The improvement resulted from the higher domestic production. Fourth quarter 2011 realized prices were mixed for our products compared to the third quarter of the year. Our worldwide crude oil realized price was $99.62 per barrel, an increase of 2.5%. Worldwide NGLs were $55.25 per barrel, a decrease of about 1.5%. Domestic natural gas prices were $3.59 per MCF, a decline of 15%. Realized oil prices for the quarter represented 106% of the average WTI and 91% of the average Brent price. Realized NGL prices were 59% of WTI, and realized domestic gas prices were 98% of NYMEX. Price changes at current global prices affect our quarterly earnings before income tax by $38 million for a $1 per barrel change in oil prices and $8 million for a $1 per barrel change in NGL prices.

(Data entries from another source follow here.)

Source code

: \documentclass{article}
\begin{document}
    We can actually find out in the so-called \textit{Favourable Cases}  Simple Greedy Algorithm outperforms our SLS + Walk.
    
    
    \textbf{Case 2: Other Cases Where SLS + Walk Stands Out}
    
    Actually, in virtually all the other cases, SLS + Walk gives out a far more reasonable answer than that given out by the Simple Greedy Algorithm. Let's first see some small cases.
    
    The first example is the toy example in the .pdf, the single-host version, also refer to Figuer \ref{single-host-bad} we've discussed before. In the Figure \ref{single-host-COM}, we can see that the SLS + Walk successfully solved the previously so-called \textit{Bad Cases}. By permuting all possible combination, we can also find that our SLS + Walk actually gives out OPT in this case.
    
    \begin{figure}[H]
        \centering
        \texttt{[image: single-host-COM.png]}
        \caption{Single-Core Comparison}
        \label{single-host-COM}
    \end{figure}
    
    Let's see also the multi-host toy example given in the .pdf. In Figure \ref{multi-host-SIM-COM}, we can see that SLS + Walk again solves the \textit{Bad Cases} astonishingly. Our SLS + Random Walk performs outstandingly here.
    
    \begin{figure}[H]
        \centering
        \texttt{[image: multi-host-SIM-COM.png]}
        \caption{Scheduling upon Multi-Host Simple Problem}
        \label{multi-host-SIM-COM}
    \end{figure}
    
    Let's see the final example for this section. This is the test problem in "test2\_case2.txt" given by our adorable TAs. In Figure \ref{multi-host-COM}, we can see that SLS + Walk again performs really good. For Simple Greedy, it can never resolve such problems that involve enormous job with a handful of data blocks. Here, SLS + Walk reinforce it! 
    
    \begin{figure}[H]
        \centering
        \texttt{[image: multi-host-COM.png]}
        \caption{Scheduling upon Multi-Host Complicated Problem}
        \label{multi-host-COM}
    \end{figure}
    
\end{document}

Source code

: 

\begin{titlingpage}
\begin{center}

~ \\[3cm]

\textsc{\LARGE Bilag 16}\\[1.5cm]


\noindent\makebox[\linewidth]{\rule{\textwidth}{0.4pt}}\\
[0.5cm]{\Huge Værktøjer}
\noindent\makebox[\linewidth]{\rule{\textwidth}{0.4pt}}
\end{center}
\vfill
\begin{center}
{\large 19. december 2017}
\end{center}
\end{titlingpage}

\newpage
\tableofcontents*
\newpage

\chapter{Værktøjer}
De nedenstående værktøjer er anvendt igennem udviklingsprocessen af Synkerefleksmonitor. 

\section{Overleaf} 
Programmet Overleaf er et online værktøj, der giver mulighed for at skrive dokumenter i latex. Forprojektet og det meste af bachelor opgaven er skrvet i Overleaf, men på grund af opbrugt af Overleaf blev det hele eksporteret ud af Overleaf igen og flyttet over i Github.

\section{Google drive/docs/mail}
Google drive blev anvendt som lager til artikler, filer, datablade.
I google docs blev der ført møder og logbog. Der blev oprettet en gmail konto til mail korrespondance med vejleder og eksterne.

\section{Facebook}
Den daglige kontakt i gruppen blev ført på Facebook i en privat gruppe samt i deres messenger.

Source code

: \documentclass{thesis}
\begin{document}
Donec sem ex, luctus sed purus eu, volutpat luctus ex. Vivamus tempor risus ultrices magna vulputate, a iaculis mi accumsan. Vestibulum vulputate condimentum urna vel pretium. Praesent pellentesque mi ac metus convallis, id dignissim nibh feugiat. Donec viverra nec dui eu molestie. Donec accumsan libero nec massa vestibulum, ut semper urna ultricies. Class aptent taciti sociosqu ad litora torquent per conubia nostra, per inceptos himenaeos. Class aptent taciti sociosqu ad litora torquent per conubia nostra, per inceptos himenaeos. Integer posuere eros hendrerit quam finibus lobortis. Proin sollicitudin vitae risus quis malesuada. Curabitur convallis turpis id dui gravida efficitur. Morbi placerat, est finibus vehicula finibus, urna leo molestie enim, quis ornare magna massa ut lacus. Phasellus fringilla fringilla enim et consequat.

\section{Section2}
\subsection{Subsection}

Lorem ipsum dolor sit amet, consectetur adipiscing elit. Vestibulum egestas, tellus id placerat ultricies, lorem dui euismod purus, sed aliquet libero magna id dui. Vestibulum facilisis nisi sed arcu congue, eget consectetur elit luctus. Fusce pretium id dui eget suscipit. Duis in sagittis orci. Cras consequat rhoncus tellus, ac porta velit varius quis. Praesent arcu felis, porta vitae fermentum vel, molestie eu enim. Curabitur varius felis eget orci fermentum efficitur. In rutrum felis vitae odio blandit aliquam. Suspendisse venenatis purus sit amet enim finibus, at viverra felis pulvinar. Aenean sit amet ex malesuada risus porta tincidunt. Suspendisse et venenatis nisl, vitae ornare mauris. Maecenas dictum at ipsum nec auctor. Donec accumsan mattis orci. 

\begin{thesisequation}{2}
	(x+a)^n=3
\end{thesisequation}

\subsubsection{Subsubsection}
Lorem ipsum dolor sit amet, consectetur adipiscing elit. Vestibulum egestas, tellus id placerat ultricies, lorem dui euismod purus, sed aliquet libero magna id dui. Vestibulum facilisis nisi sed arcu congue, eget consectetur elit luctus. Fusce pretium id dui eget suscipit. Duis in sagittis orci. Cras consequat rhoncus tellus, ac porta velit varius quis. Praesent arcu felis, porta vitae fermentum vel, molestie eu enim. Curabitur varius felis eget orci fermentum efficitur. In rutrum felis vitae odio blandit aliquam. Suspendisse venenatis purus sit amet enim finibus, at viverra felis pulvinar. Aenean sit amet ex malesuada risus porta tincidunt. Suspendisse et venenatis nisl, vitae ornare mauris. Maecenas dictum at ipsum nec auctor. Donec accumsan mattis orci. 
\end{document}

A swing of $0.50 per million BTUs in domestic gas prices affects quarterly pre-tax earnings by about $31 million. Fourth quarter operating costs were about $130 million higher than the third quarter as a result of higher workover and well-maintenance activity, driven by our program to increase production at these higher levels of oil prices. Oil and gas cash production costs were $12.84 a barrel for the 12 months of 2011, compared with last year's 12-month costs of $10.19 a barrel. The cost increase reflects the higher workover and maintenance activity I mentioned earlier. Taxes other than on income, which are directly related to product prices, were $2.21 per barrel for the 12 months of 2011, compared to $1.83 per barrel for all of 2010. Fourth quarter exploration expense, which included the impairment of several small leases, was $73 million.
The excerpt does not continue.